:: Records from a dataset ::
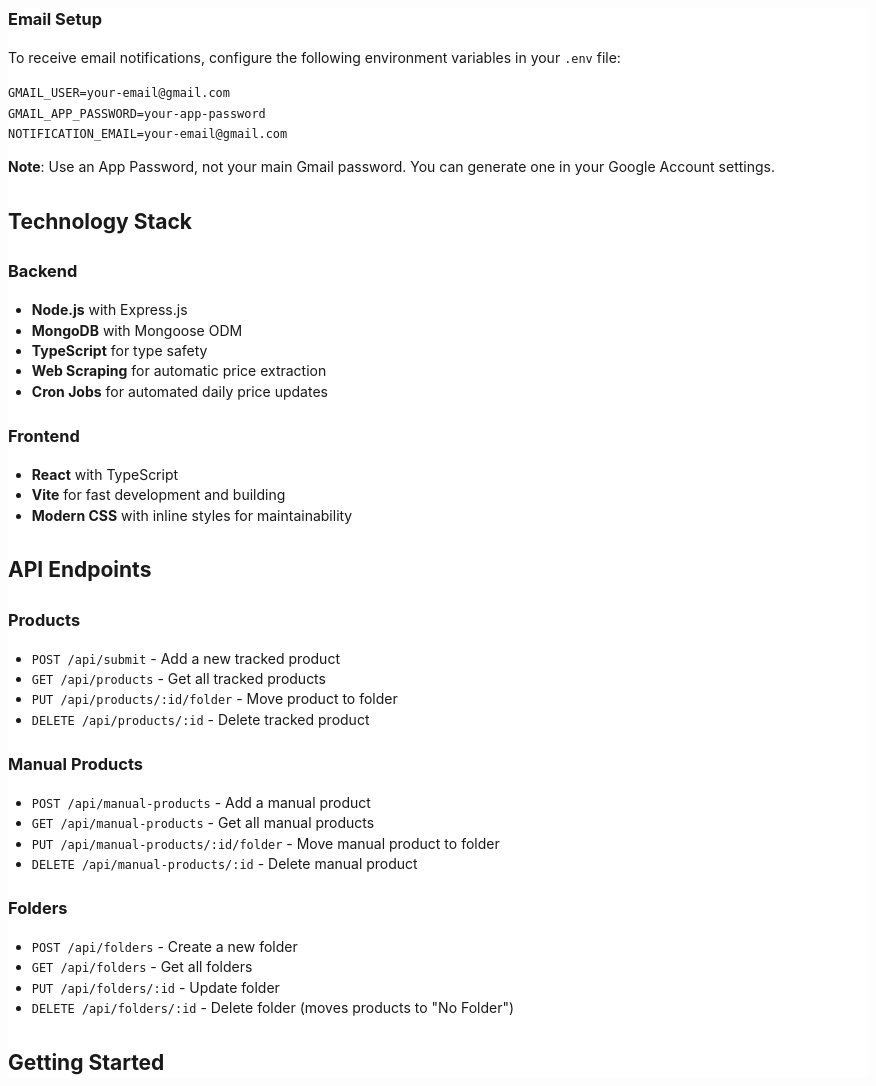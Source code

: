 ### Email Setup

To receive email notifications, configure the following environment variables in your `.env` file:

```env
GMAIL_USER=your-email@gmail.com
GMAIL_APP_PASSWORD=your-app-password
NOTIFICATION_EMAIL=your-email@gmail.com
```

**Note**: Use an App Password, not your main Gmail password. You can generate one in your Google Account settings.

## Technology Stack

### Backend
- **Node.js** with Express.js
- **MongoDB** with Mongoose ODM
- **TypeScript** for type safety
- **Web Scraping** for automatic price extraction
- **Cron Jobs** for automated daily price updates

### Frontend
- **React** with TypeScript
- **Vite** for fast development and building
- **Modern CSS** with inline styles for maintainability

## API Endpoints

### Products
- `POST /api/submit` - Add a new tracked product
- `GET /api/products` - Get all tracked products
- `PUT /api/products/:id/folder` - Move product to folder
- `DELETE /api/products/:id` - Delete tracked product

### Manual Products
- `POST /api/manual-products` - Add a manual product
- `GET /api/manual-products` - Get all manual products
- `PUT /api/manual-products/:id/folder` - Move manual product to folder
- `DELETE /api/manual-products/:id` - Delete manual product

### Folders
- `POST /api/folders` - Create a new folder
- `GET /api/folders` - Get all folders
- `PUT /api/folders/:id` - Update folder
- `DELETE /api/folders/:id` - Delete folder (moves products to "No Folder")

## Getting Started
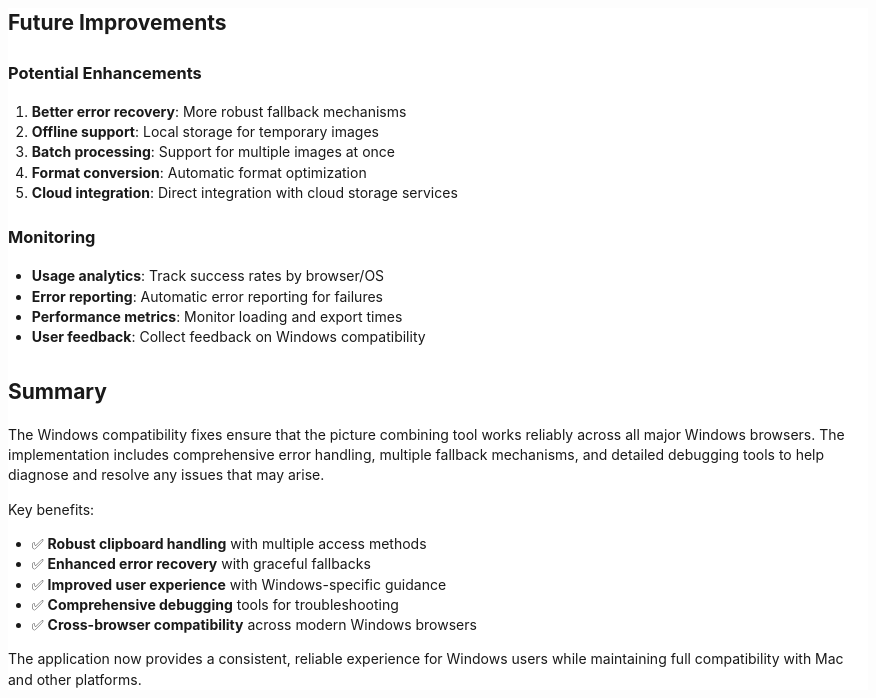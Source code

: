 ## Future Improvements

### Potential Enhancements
1. **Better error recovery**: More robust fallback mechanisms
2. **Offline support**: Local storage for temporary images
3. **Batch processing**: Support for multiple images at once
4. **Format conversion**: Automatic format optimization
5. **Cloud integration**: Direct integration with cloud storage services

### Monitoring
- **Usage analytics**: Track success rates by browser/OS
- **Error reporting**: Automatic error reporting for failures
- **Performance metrics**: Monitor loading and export times
- **User feedback**: Collect feedback on Windows compatibility

## Summary

The Windows compatibility fixes ensure that the picture combining tool works reliably across all major Windows browsers. The implementation includes comprehensive error handling, multiple fallback mechanisms, and detailed debugging tools to help diagnose and resolve any issues that may arise.

Key benefits:
- ✅ **Robust clipboard handling** with multiple access methods
- ✅ **Enhanced error recovery** with graceful fallbacks  
- ✅ **Improved user experience** with Windows-specific guidance
- ✅ **Comprehensive debugging** tools for troubleshooting
- ✅ **Cross-browser compatibility** across modern Windows browsers

The application now provides a consistent, reliable experience for Windows users while maintaining full compatibility with Mac and other platforms. 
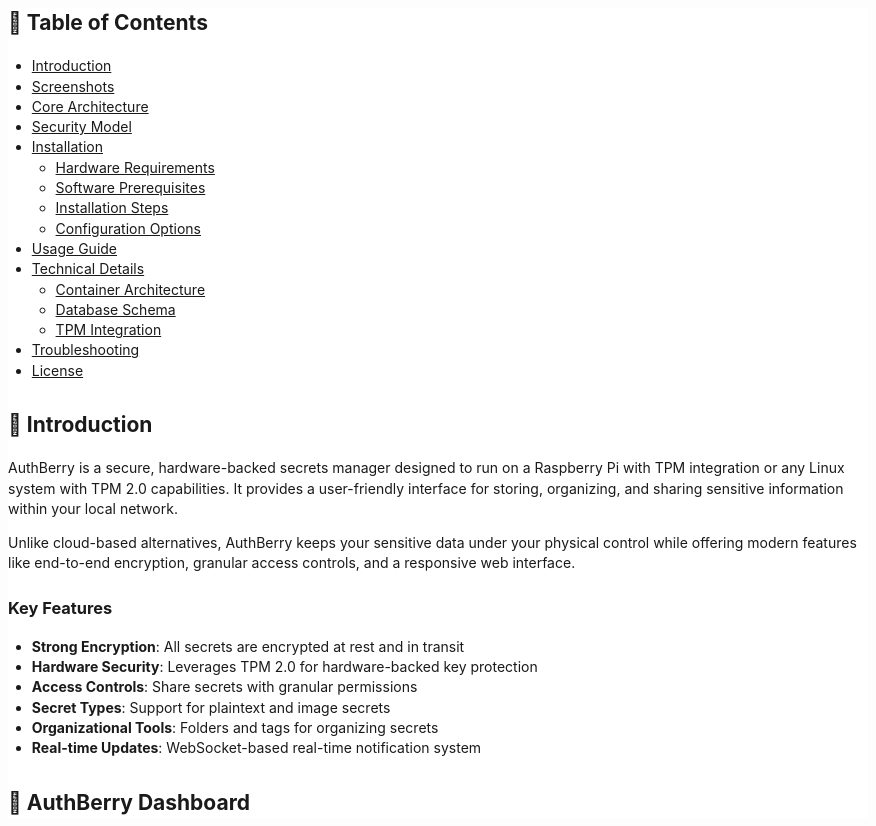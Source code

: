 ## 📑 Table of Contents

- [Introduction](#-introduction)
- [Screenshots](#-screenshots)
- [Core Architecture](#️-core-architecture)
- [Security Model](#-security-model)
- [Installation](#-installation)
  - [Hardware Requirements](#hardware-requirements)
  - [Software Prerequisites](#software-prerequisites)
  - [Installation Steps](#installation-steps)
  - [Configuration Options](#configuration-options)
- [Usage Guide](#-usage-guide)
- [Technical Details](#-technical-details)
  - [Container Architecture](#container-architecture)
  - [Database Schema](#database-schema)
  - [TPM Integration](#tpm-integration)
- [Troubleshooting](#-troubleshooting)
- [License](#-license)

## 🔐 Introduction

AuthBerry is a secure, hardware-backed secrets manager designed to run on a Raspberry Pi with TPM integration or any Linux system with TPM 2.0 capabilities. It provides a user-friendly interface for storing, organizing, and sharing sensitive information within your local network.

Unlike cloud-based alternatives, AuthBerry keeps your sensitive data under your physical control while offering modern features like end-to-end encryption, granular access controls, and a responsive web interface.

### Key Features

- **Strong Encryption**: All secrets are encrypted at rest and in transit
- **Hardware Security**: Leverages TPM 2.0 for hardware-backed key protection
- **Access Controls**: Share secrets with granular permissions
- **Secret Types**: Support for plaintext and image secrets
- **Organizational Tools**: Folders and tags for organizing secrets
- **Real-time Updates**: WebSocket-based real-time notification system

## 📸 AuthBerry Dashboard

<div align="center">
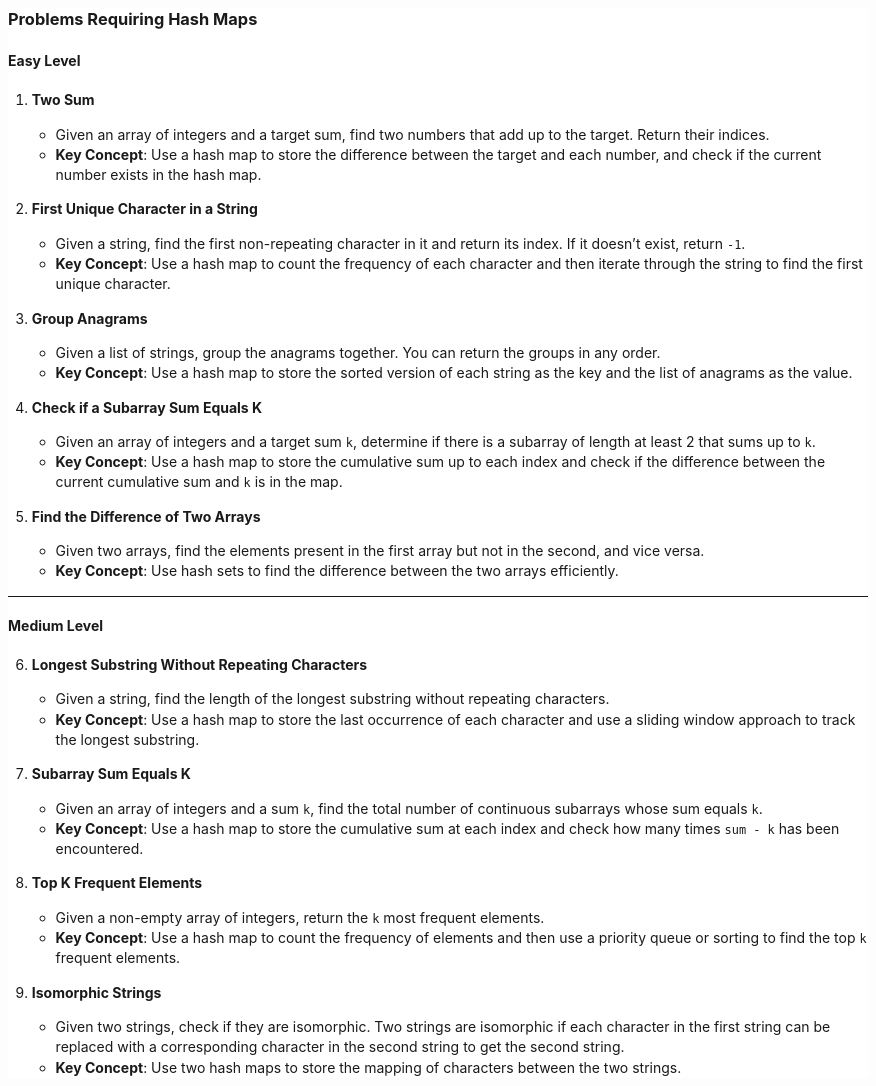 
### **Problems Requiring Hash Maps**

#### **Easy Level**

1. **Two Sum**  
   - Given an array of integers and a target sum, find two numbers that add up to the target. Return their indices.
   - **Key Concept**: Use a hash map to store the difference between the target and each number, and check if the current number exists in the hash map.

2. **First Unique Character in a String**  
   - Given a string, find the first non-repeating character in it and return its index. If it doesn’t exist, return `-1`.
   - **Key Concept**: Use a hash map to count the frequency of each character and then iterate through the string to find the first unique character.

3. **Group Anagrams**  
   - Given a list of strings, group the anagrams together. You can return the groups in any order.
   - **Key Concept**: Use a hash map to store the sorted version of each string as the key and the list of anagrams as the value.

4. **Check if a Subarray Sum Equals K**  
   - Given an array of integers and a target sum `k`, determine if there is a subarray of length at least 2 that sums up to `k`.
   - **Key Concept**: Use a hash map to store the cumulative sum up to each index and check if the difference between the current cumulative sum and `k` is in the map.

5. **Find the Difference of Two Arrays**  
   - Given two arrays, find the elements present in the first array but not in the second, and vice versa.
   - **Key Concept**: Use hash sets to find the difference between the two arrays efficiently.

---

#### **Medium Level**

6. **Longest Substring Without Repeating Characters**  
   - Given a string, find the length of the longest substring without repeating characters.
   - **Key Concept**: Use a hash map to store the last occurrence of each character and use a sliding window approach to track the longest substring.

7. **Subarray Sum Equals K**  
   - Given an array of integers and a sum `k`, find the total number of continuous subarrays whose sum equals `k`.
   - **Key Concept**: Use a hash map to store the cumulative sum at each index and check how many times `sum - k` has been encountered.

8. **Top K Frequent Elements**  
   - Given a non-empty array of integers, return the `k` most frequent elements.
   - **Key Concept**: Use a hash map to count the frequency of elements and then use a priority queue or sorting to find the top `k` frequent elements.

9. **Isomorphic Strings**  
   - Given two strings, check if they are isomorphic. Two strings are isomorphic if each character in the first string can be replaced with a corresponding character in the second string to get the second string.
   - **Key Concept**: Use two hash maps to store the mapping of characters between the two strings.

:: Problem details ::
Give back exactly the lines above, from the line containing "- [Security Model](#-security-model)" through the line containing "- [Database Schema](#database-schema)", with both end lines and nothing more.

:: Written reply ::
- [Security Model](#-security-model)
- [Installation](#-installation)
  - [Hardware Requirements](#hardware-requirements)
  - [Software Prerequisites](#software-prerequisites)
  - [Installation Steps](#installation-steps)
  - [Configuration Options](#configuration-options)
- [Usage Guide](#-usage-guide)
- [Technical Details](#-technical-details)
  - [Container Architecture](#container-architecture)
  - [Database Schema](#database-schema)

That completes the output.